**PROBLEM REQUIREMENTS**
What you return should be only the lines in the entries below between the one holding "2021-11-30 at 10" and the one holding "Projeto de um", ends included, with every picture left out.

**MATERIAL PROVIDED**
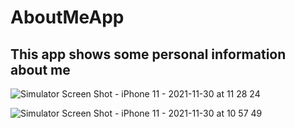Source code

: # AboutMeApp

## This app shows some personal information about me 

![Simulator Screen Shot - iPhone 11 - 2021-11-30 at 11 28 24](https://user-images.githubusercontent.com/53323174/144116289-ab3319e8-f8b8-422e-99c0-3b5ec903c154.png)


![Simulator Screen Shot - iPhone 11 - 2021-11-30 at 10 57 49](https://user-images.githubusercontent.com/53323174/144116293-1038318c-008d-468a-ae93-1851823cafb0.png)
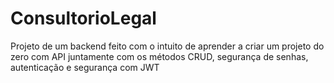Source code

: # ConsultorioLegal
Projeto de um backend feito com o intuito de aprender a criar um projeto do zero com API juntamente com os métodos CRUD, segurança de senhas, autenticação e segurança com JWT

--

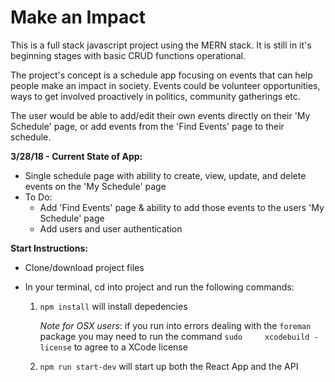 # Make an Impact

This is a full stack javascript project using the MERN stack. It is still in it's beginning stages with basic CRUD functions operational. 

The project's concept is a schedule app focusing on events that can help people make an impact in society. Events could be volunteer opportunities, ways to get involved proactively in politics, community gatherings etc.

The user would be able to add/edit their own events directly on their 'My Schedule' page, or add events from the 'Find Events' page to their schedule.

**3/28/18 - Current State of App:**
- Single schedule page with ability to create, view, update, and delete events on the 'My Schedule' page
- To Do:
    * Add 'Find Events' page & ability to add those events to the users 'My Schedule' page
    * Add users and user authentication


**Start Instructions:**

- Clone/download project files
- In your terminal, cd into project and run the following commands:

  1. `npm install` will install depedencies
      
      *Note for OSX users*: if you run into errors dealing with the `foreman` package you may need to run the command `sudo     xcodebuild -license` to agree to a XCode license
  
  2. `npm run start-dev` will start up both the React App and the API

**ANSWER TO THIS TASK**
![Simulator Screen Shot - iPhone 11 - 2021-11-30 at 10 57 49](https://user-images.githubusercontent.com/53323174/144116293-1038318c-008d-468a-ae93-1851823cafb0.png)
Source code

: # ConsultorioLegal
Projeto de um backend feito com o intuito de aprender a criar um projeto do zero com API juntamente com os métodos CRUD, segurança de senhas, autenticação e segurança com JWT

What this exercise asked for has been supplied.